> **ACTION ITEM**: Each line from the opening of the listing below through the line that contains "- **Attack Orchestration**: 8+" is to be output exactly as written.

> **DATA FOR THIS TASK**:
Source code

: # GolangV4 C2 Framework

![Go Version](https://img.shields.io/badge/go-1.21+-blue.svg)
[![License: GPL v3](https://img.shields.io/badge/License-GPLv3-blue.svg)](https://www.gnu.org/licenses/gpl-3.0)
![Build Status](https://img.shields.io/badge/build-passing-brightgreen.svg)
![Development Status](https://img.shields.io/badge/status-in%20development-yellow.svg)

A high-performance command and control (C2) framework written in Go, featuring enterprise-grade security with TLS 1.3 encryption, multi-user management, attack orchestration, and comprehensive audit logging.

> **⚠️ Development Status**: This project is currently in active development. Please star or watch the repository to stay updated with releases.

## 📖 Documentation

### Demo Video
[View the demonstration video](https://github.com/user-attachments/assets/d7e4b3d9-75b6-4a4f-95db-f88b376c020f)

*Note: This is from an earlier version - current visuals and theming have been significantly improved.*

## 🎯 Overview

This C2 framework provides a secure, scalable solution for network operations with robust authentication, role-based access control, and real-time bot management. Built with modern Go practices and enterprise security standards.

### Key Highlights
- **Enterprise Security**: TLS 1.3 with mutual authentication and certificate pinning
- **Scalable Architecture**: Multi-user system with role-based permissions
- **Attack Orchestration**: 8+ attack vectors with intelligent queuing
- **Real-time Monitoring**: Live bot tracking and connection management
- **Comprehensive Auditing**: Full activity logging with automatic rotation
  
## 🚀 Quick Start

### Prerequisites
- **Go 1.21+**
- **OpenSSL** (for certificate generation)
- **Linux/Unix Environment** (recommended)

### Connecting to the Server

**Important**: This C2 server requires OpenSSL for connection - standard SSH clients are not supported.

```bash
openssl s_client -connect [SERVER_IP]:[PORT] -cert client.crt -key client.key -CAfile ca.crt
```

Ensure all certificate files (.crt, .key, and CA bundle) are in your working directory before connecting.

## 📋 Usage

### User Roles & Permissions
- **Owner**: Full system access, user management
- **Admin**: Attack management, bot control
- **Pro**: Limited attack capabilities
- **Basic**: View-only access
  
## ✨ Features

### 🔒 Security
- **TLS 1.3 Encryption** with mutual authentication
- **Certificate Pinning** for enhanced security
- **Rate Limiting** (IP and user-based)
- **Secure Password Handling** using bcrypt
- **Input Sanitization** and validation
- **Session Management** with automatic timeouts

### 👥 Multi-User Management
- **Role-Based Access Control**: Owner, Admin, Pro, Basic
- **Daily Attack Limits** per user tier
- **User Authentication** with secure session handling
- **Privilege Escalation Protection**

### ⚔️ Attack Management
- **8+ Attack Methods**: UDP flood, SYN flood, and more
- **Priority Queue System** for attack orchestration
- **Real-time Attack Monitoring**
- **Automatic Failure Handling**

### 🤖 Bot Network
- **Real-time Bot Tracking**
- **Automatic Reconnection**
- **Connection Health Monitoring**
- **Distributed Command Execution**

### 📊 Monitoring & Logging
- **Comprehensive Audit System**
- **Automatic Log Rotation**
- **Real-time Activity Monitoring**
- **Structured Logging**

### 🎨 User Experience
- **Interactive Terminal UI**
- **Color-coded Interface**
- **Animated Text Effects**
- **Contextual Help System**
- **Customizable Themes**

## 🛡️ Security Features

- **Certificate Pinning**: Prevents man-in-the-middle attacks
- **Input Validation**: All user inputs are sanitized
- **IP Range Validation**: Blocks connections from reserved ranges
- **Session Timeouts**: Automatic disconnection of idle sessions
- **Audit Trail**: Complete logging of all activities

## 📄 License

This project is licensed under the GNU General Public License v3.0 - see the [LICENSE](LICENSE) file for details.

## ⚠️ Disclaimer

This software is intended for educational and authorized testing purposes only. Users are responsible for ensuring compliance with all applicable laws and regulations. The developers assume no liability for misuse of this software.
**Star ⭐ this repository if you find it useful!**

> **EXERCISE RESULT**:
Source code

: # GolangV4 C2 Framework

![Go Version](https://img.shields.io/badge/go-1.21+-blue.svg)
[![License: GPL v3](https://img.shields.io/badge/License-GPLv3-blue.svg)](https://www.gnu.org/licenses/gpl-3.0)
![Build Status](https://img.shields.io/badge/build-passing-brightgreen.svg)
![Development Status](https://img.shields.io/badge/status-in%20development-yellow.svg)

A high-performance command and control (C2) framework written in Go, featuring enterprise-grade security with TLS 1.3 encryption, multi-user management, attack orchestration, and comprehensive audit logging.

> **⚠️ Development Status**: This project is currently in active development. Please star or watch the repository to stay updated with releases.

## 📖 Documentation

### Demo Video
[View the demonstration video](https://github.com/user-attachments/assets/d7e4b3d9-75b6-4a4f-95db-f88b376c020f)

*Note: This is from an earlier version - current visuals and theming have been significantly improved.*

## 🎯 Overview

This C2 framework provides a secure, scalable solution for network operations with robust authentication, role-based access control, and real-time bot management. Built with modern Go practices and enterprise security standards.

### Key Highlights
- **Enterprise Security**: TLS 1.3 with mutual authentication and certificate pinning
- **Scalable Architecture**: Multi-user system with role-based permissions
- **Attack Orchestration**: 8+ attack vectors with intelligent queuing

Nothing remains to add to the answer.